Di questo Festival salvo la voglia e la grinta che ci hanno messo tutti per portarlo a casa, ma miracolosamente anche un nutrito gruzzoletto di canzoni e conscia di attirarmi le ire di molti, io salvo persino Ibrahimović, sì perché sfido chiunque ad essere prelevato da un campo di calcio e ad essere buttato su quel palco conoscendo poco la lingua ed essendo consapevole che gli occhi sono tutti puntati su di te, pronti a massacrarti. Il suo ruolo era quello di un Ibra al cubo che doveva accentuare i luoghi comuni che circolano su di lui, ma poi è uscito qualcosa di più.

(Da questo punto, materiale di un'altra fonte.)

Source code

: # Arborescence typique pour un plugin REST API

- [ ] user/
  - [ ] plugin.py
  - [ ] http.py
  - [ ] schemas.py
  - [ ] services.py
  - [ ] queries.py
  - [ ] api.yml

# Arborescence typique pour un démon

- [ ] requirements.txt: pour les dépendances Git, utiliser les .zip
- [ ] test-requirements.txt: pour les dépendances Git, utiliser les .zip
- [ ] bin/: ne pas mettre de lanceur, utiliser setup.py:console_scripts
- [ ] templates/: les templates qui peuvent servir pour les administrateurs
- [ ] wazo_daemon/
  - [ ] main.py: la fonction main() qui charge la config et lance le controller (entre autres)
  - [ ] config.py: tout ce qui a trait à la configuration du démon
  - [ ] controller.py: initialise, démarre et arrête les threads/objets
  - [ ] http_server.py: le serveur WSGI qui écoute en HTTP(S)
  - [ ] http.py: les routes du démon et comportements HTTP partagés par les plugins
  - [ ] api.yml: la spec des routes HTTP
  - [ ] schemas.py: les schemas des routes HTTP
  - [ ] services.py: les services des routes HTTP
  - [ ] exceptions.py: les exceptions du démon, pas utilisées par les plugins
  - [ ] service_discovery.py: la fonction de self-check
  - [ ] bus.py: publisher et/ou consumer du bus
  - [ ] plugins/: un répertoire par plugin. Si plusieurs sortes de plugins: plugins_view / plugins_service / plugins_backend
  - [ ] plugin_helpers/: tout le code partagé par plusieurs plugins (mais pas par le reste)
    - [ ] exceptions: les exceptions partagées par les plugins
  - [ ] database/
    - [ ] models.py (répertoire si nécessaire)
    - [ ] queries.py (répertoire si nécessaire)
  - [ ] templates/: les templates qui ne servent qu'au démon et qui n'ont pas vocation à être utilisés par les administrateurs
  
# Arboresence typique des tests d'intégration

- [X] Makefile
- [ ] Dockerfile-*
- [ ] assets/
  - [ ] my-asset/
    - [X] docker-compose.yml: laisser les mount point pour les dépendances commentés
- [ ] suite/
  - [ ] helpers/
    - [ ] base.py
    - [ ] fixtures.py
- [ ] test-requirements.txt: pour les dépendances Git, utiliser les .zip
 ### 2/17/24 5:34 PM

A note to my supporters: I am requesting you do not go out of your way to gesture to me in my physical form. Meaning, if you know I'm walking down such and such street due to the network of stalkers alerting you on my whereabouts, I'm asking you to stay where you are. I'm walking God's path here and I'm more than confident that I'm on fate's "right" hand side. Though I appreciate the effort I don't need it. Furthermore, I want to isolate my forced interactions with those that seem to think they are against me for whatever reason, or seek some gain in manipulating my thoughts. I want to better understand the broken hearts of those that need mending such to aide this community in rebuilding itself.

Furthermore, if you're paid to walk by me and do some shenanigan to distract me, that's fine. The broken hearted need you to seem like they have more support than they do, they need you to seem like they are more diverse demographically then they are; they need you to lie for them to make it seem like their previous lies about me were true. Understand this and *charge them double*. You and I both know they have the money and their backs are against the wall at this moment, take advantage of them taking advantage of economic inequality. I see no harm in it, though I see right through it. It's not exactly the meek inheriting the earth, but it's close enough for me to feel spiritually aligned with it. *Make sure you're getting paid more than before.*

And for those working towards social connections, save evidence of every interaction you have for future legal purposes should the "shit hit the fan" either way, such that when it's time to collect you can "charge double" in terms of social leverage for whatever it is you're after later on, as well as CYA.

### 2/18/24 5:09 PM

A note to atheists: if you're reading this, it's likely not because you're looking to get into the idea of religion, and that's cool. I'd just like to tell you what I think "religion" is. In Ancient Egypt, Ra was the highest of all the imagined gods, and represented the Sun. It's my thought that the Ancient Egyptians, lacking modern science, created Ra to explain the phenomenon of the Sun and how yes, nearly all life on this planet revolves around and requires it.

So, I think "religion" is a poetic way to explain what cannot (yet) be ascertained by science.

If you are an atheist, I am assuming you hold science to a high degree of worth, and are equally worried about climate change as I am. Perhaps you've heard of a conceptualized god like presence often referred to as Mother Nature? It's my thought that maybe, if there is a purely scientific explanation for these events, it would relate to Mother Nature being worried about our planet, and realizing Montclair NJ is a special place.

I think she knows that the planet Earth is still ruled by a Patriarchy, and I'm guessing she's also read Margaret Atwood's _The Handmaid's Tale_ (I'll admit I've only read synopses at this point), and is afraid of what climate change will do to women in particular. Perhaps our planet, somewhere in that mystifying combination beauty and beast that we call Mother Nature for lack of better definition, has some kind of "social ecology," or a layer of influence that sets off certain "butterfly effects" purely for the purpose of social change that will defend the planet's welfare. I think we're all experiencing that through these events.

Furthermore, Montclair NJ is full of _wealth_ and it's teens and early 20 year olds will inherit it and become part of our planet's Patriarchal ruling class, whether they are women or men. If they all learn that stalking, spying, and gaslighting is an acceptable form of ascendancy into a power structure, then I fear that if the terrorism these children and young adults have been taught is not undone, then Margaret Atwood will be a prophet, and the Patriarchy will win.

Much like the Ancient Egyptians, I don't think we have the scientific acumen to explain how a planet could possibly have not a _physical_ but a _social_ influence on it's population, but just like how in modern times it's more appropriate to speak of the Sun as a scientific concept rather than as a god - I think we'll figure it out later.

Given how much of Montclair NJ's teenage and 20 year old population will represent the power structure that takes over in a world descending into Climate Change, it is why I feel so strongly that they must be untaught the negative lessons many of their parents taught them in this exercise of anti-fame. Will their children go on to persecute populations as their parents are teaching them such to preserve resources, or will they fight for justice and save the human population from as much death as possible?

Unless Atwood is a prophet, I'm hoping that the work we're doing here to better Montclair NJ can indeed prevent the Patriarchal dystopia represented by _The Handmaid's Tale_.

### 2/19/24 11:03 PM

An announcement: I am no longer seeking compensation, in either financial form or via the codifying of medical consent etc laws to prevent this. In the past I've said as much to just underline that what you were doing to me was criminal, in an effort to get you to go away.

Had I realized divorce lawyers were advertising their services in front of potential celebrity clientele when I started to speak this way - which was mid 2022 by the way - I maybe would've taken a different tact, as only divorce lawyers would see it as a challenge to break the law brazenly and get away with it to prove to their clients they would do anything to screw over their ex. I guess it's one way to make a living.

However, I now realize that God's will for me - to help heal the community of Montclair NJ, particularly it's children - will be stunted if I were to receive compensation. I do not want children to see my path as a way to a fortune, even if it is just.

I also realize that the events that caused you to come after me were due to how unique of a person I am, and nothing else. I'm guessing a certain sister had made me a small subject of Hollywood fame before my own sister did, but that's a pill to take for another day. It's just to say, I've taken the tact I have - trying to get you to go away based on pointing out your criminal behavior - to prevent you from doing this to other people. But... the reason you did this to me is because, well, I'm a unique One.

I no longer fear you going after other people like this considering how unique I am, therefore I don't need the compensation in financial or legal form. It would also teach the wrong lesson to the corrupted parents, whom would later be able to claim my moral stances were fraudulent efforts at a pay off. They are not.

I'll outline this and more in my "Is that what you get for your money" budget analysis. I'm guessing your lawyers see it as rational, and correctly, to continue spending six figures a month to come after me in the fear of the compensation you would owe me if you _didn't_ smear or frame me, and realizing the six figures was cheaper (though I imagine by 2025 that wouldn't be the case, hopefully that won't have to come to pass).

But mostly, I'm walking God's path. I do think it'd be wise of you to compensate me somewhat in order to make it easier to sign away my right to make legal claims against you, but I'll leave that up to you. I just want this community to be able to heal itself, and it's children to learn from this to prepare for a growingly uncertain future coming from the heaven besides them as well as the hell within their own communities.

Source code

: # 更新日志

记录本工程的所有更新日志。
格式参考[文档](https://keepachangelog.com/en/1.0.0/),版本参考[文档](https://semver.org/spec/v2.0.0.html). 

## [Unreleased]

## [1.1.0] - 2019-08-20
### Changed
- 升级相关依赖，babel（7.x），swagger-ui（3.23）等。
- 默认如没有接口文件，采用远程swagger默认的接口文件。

Non salvo però la regia, sconnessa e poco coinvolgente, incapace si aggiungere un racconto per immagini a quello musicale. Boccio anche l’audio, perché va bene “il bello della diretta”, ma non è possibile inciampare su problemi tecnici così madornali.

Non è stato il Festival classico, la situazione, anche emotiva, non lo avrebbe permesso, gli ascolti ne hanno risentito, sicuramente per via di una controprogrammazione che non si vedeva dal 2014, ma probabilmente ha pesato anche il clima di tensione prefestival che si è generato nel pubblico incapace di comprendere come si potesse discutere sul riempire la platea di un teatro quando tutto il mondo è fermo, così come la poca voglia nelle persone di divertirsi e svagarsi un po’, perché è vero oggi i problemi sono altri, ma è altrettanto vero che non si può continuare solo a sbattere la testa contro il muro in attesa che qualcosa cambi.

Tutto questo si è sentito e percepito, ma un grande plauso è doveroso nei confronti di Fiorello che ha saputo reinventarsi, fino a qualche anno fa era impossibile pensare ad un Fiore così. Si è messo in gioco, si è divertito e ha cercato di far divertire, lo ha fatto con la consapevolezza che davanti a lui c’erano solo delle telecamere, non un feedback, non un braccio su cui aggrapparsi per fare show, ma ce l’ha fatta portando a casa persino il meritato premio Città di Sanremo.

È mancato ritmo a questo festival? Sì, ma non sempre. Si poteva fare di più? No, perché si è camminato su di un filo sottilissimo. Di meno? In durata assolutamente sì. Amadeus ha detto che non ci sarà, almeno per ora, un Ama-Fiore Ter, e lo capisco, meglio uscire di scena così, ricordati come gli “eroi” che hanno portato a riva il Festival più a rischio naufragio della storia.